Control UI agents tools panel

  • The Control UI /agents Tools panel has two separate views:
    • Available Right Now uses tools.effective(sessionKey=...) and shows what the current session can actually use at runtime, including core, plugin, and channel-owned tools.
    • Tool Configuration uses tools.catalog and stays focused on profiles, overrides, and catalog semantics.
  • Runtime availability is session-scoped. Switching sessions on the same agent can change the Available Right Now list.
  • The config editor does not imply runtime availability; effective access still follows policy precedence (allow/deny, per-agent and provider/channel overrides).

Remote use

  • Remote mode tunnels the gateway WebSocket over SSH/Tailscale.
  • You do not need to run a separate WebChat server.

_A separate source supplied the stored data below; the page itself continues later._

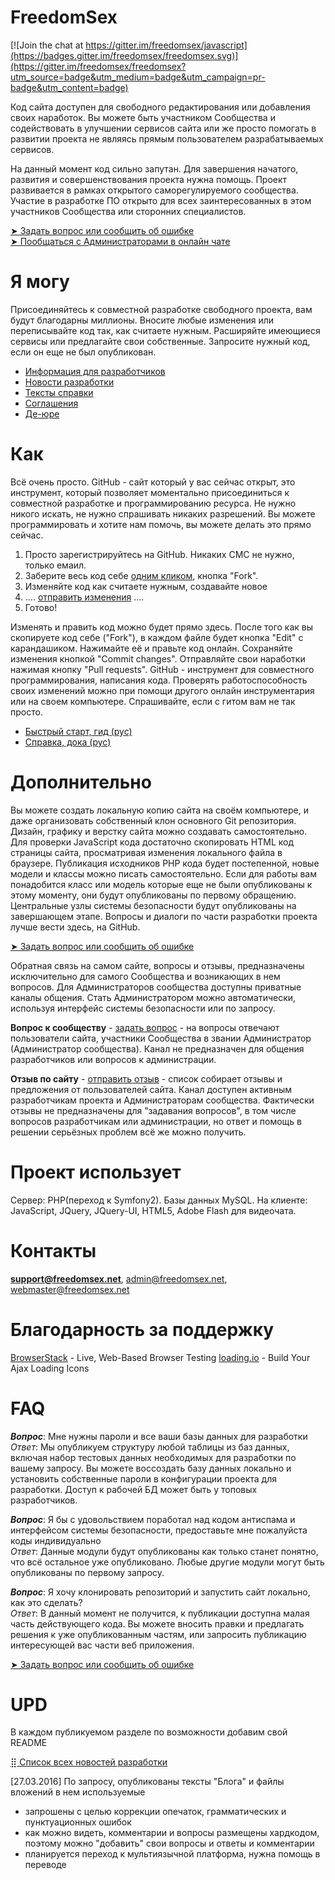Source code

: # FreedomSex

[![Join the chat at https://gitter.im/freedomsex/javascript](https://badges.gitter.im/freedomsex/freedomsex.svg)](https://gitter.im/freedomsex/freedomsex?utm_source=badge&utm_medium=badge&utm_campaign=pr-badge&utm_content=badge)

Код сайта доступен для свободного редактирования или добавления своих наработок. 
Вы можете быть участником Сообщества и содействовать в улучшении сервисов сайта или же 
просто помогать в развитии проекта не являясь прямым пользователем разрабатываемых сервисов.

На данный момент код сильно запутан. Для завершения начатого, развития и совершенствования 
проекта нужна помощь. Проект развивается в рамках открытого саморегулируемого сообщества. 
Участие в разработке ПО открыто для всех заинтересованных в этом участников Сообщества 
или сторонних специалистов. 

[➤ Задать вопрос или сообщить об ошибке](https://github.com/freedomsex/freedomsex/issues/new)  
[➤ Пообщаться с Администраторами в онлайн чате](https://gitter.im/freedomsex/freedomsex)

# Я могу
Присоединяйтесь к совместной разработке свободного проекта, вам будут благодарны миллионы. 
Вносите любые изменения или переписывайте код так, как считаете нужным. Расширяйте имеющиеся 
сервисы или предлагайте свои собственные. Запросите нужный код, если он еще не был опубликован.
- [Информация для разработчиков](https://github.com/freedomsex/docs/tree/master)
- [Новости разработки](https://github.com/freedomsex/docs/tree/master/news)
- [Тексты справки](https://github.com/freedomsex/docs/tree/master/blog)
- [Соглашения](https://github.com/freedomsex/docs/tree/master/deal)
- [Де-юре](https://github.com/freedomsex/docs/tree/master/de-jure)

# Как
Всё очень просто. GitHub - сайт который у вас сейчас открыт, это инструмент, который позволяет 
моментально присоединиться к совместной разработке и программированию ресурса. Не нужно никого 
искать, не нужно спрашивать никаких разрешений. Вы можете программировать и хотите нам помочь, 
вы можете делать это прямо сейчас.

1. Просто зарегистрируйтесь на GitHub. Никаких СМС не нужно, только емаил.
2. Заберите весь код себе <a href="http://www.google.ru/search?q=github как сделать fork" target="_blank">одним кликом</a>, кнопка "Fork". 
3. Изменяйте код как считаете нужным, создавайте новое
4. .... <a href="http://www.google.ru/search?q=github как сделать pull request" target="_blank">отправить изменения</a> ....
5. Готово!

Изменять и править код можно будет прямо здесь. После того как вы скопируете код себе ("Fork"), 
в каждом файле будет кнопка "Edit" с карандашиком. Нажимайте её и правьте код онлайн. Сохраняйте 
изменения кнопкой "Commit changes". Отправляйте свои наработки нажимая кнопку "Pull requests". 
GitHub - инструмент для совместного программирования, написания кода. Проверять работоспособность 
своих изменений можно при помощи другого онлайн инструментария или на своем компьютере. Спрашивайте, если с гитом вам не так просто.
- [Быстрый старт, гид (рус)](https://githowto.com/ru)
- [Справка, дока (рус)](https://git-scm.com/book/ru/v1/Введение) 

# Дополнительно
Вы можете создать локальную копию сайта на своём компьютере, и даже организовать собственный клон 
основного Git репозитория. Дизайн, графику и верстку сайта можно создавать самостоятельно. 
Для проверки JavaScript кода достаточно скопировать HTML код страницы сайта, просматривая изменения 
локального файла в браузере. Публикация исходников PHP кода будет постепенной, новые модели и классы 
можно писать самостоятельно. Если для работы вам понадобится класс или модель которые еще не были 
опубликованы к этому моменту, они будут опубликованы по первому обращению. Центральные узлы системы 
безопасности будут опубликованы на завершающем этапе. Вопросы и диалоги по части разработки проекта лучше вести здесь, на GitHub.

[➤ Задать вопрос или сообщить об ошибке](https://github.com/freedomsex/freedomsex/issues/new)

Обратная связь на самом сайте, вопросы и отзывы, предназначены исключительно для самого Сообщества и возникающих 
в нем вопросов. Для Администраторов сообщества доступны приватные каналы общения. Стать Администратором 
можно автоматически, используя интерфейс системы безопасности или по запросу.

**Вопрос к сообществу** - [задать вопрос](http://freedomsex.net/security/question/) - на вопросы отвечают 
пользователи сайта, участники Сообщества в звании Администратор (Администратор сообщества). 
Канал не предназначен для общения разработчиков или вопросов к администрации.

**Отзыв по сайту** - [отправить отзыв](http://freedomsex.net/details.php?reviews) - список собирает отзывы и предложения 
от пользователей сайта. Канал доступен активным разработчикам проекта и Администраторам сообщества. 
Фактически отзывы не предназначены для "задавания вопросов", в том числе вопросов разработчикам или 
администрации, но ответ и помощь в решении серьёзных проблем всё же можно получить. 

# Проект использует
Сервер: PHP(переход к Symfony2). Базы данных MySQL. 
На клиенте: JavaScript, JQuery, JQuery-UI, HTML5, Adobe Flash для видеочата.

# Контакты 
**support@freedomsex.net**, admin@freedomsex.net, webmaster@freedomsex.net  

# Благодарность за поддержку
[BrowserStack](https://www.browserstack.com/) - Live, Web-Based Browser Testing
[loading.io](http://loading.io/spinner/heart) - Build Your Ajax Loading Icons

# FAQ

***Вопрос***: Мне нужны пароли и все ваши базы данных для разработки<br>
*Ответ*: Мы опубликуем структуру любой таблицы из баз данных, включая набор тестовых данных необходимых для разработки по вашему запросу. Вы можете воссоздать базу данных локально и установить собственные пароли в конфигурации проекта для разработки. Доступ к рабочей БД может быть у топовых разработчиков.
 
***Вопрос***: Я бы c удовольствием поработал над кодом антиспама и интерфейсом системы безопасности, предоставьте мне пожалуйста коды индивидуально<br> 
*Ответ*: Данные модули будут опубликованы как только станет понятно, что всё остальное уже опубликовано. Любые другие модули могут быть опубликованы по первому запросу.
 
***Вопрос***: Я хочу клонировать репозиторий и запустить сайт локально, как это сделать?<br> 
*Ответ*: В данный момент не получится, к публикации доступна малая часть действующего кода. 
Вы можете вносить правки и предлагать решения к уже опубликованным частям, или запросить публикацию интересующей вас части веб приложения.

[➤ Задать вопрос или сообщить об ошибке](https://github.com/freedomsex/freedomsex/issues/new)

# UPD 
В каждом публикуемом разделе по возможности добавим свой README

[⣿ Список всех новостей разработки](https://github.com/freedomsex/docs/tree/master/news)

[27.03.2016] По запросу, опубликованы тексты "Блога" и файлы вложений в нем используемые
- запрошены с целью коррекции опечаток, грамматических и пунктуационных ошибок
- как можно видеть, комментарии и вопросы размещены хардкодом, поэтому можно "добавить" свои вопросы и ответы и комментарии
- планируется переход к мультиязычной платформа, нужна помощь в переводе
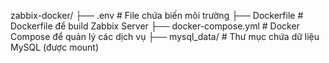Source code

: zabbix-docker/
├── .env                  # File chứa biến môi trường
├── Dockerfile            # Dockerfile để build Zabbix Server
├── docker-compose.yml    # Docker Compose để quản lý các dịch vụ
├── mysql_data/           # Thư mục chứa dữ liệu MySQL (được mount)
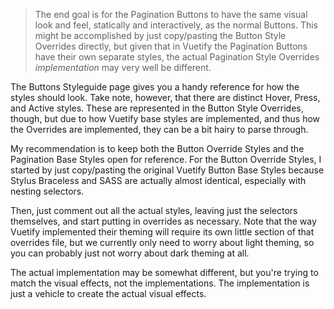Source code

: 
> The end goal is for the Pagination Buttons to have the same visual look and feel, statically and interactively, as the normal
Buttons.  This might be accomplished by just copy/pasting the Button Style Overrides directly, but given that in Vuetify the
Pagination Buttons have their own separate styles, the actual Pagination Style Overrides _implementation_ may very well be
different.

The Buttons Styleguide page gives you a handy reference for how the styles should look.  Take note, however, that there are
distinct Hover, Press, and Active styles.  These are represented in the Button Style Overrides, though, but due to how Vuetify
base styles are implemented, and thus how the Overrides are implemented, they can be a bit hairy to parse through. 

My recommendation is to keep both the Button Override Styles and the Pagination Base Styles open for reference.  For the Button Override Styles, I started by just copy/pasting the original Vuetify Button Base Styles because Stylus Braceless and SASS are actually almost identical, especially with nesting selectors.

Then, just comment out all the actual styles, leaving just the selectors themselves, and start putting in overrides as necessary.  Note that the way Vuetify implemented their theming will require its own little section of that overrides file, but we currently only need to worry about light theming, so you can probably just not worry about dark theming at all.

The actual implementation may be somewhat different, but you're trying to match the visual effects, not the implementations.  The implementation is just a vehicle to create the actual visual effects.




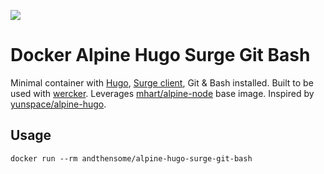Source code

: [![](https://images.microbadger.com/badges/version/andthensome/alpine-hugo-surge-git-bash.svg)](https://microbadger.com/images/andthensome/alpine-hugo-surge-git-bash "Get your own version badge on microbadger.com")

# Docker Alpine Hugo Surge Git Bash

Minimal container with [Hugo](https://gohugo.io), [Surge client](https://www.npmjs.com/package/surge), Git & Bash installed. Built to be used with [wercker](http://wercker.com/). Leverages [mhart/alpine-node](https://hub.docker.com/r/mhart/alpine-node/) base image. Inspired by  [yunspace/alpine-hugo](https://hub.docker.com/r/yunspace/alpine-hugo/).

## Usage

	docker run --rm andthensome/alpine-hugo-surge-git-bash

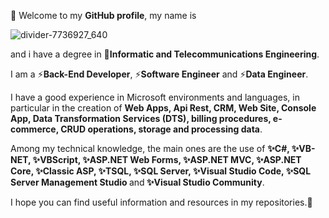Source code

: 👋 Welcome to my <b>GitHub profile</b>, my name is 

![divider-7736927_640](https://github.com/Fabix1983/Fabix1983/assets/149963958/e5f87217-5d35-46cf-abf5-ddb566ce5213)

and i have a degree in 📜<b>Informatic and Telecommunications Engineering</b>.

I am a ⚡<b>Back-End Developer</b>, ⚡<b>Software Engineer</b> and ⚡<b>Data Engineer</b>.

I have a good experience in Microsoft environments and languages, in particular in the creation of <b>Web Apps, Api Rest, CRM, Web Site, Console App, Data Transformation Services (DTS), billing procedures, e-commerce, CRUD operations, storage and processing data</b>.

Among my technical knowledge, the main ones are the use of <b>✨C#, ✨VB-NET, ✨VBScript, ✨ASP.NET Web Forms, ✨ASP.NET MVC, ✨ASP.NET Core, ✨Classic ASP, ✨TSQL, ✨SQL Server, ✨Visual Studio Code, ✨SQL Server Management Studio </b>and<b> ✨Visual Studio Community</b>.

I hope you can find useful information and resources in my repositories.👋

Configuration reference (WebChat)

Full configuration: Configuration

WebChat options:

  • gateway.webchat.chatHistoryMaxChars: maximum character count for text fields in chat.history responses. When a transcript entry exceeds this limit, Gateway truncates long text fields and may replace oversized messages with a placeholder. Per-request maxChars can also be sent by the client to override this default for a single chat.history call.

Related global options:

  • gateway.port, gateway.bind: WebSocket host/port.
  • gateway.auth.mode, gateway.auth.token, gateway.auth.password: shared-secret WebSocket auth.
  • gateway.auth.allowTailscale: browser Control UI chat tab can use Tailscale Serve identity headers when enabled.
  • gateway.auth.mode: "trusted-proxy": reverse-proxy auth for browser clients behind an identity-aware non-loopback proxy source (see Trusted Proxy Auth).
  • gateway.remote.url, gateway.remote.token, gateway.remote.password: remote gateway target.
  • session.*: session storage and main key defaults.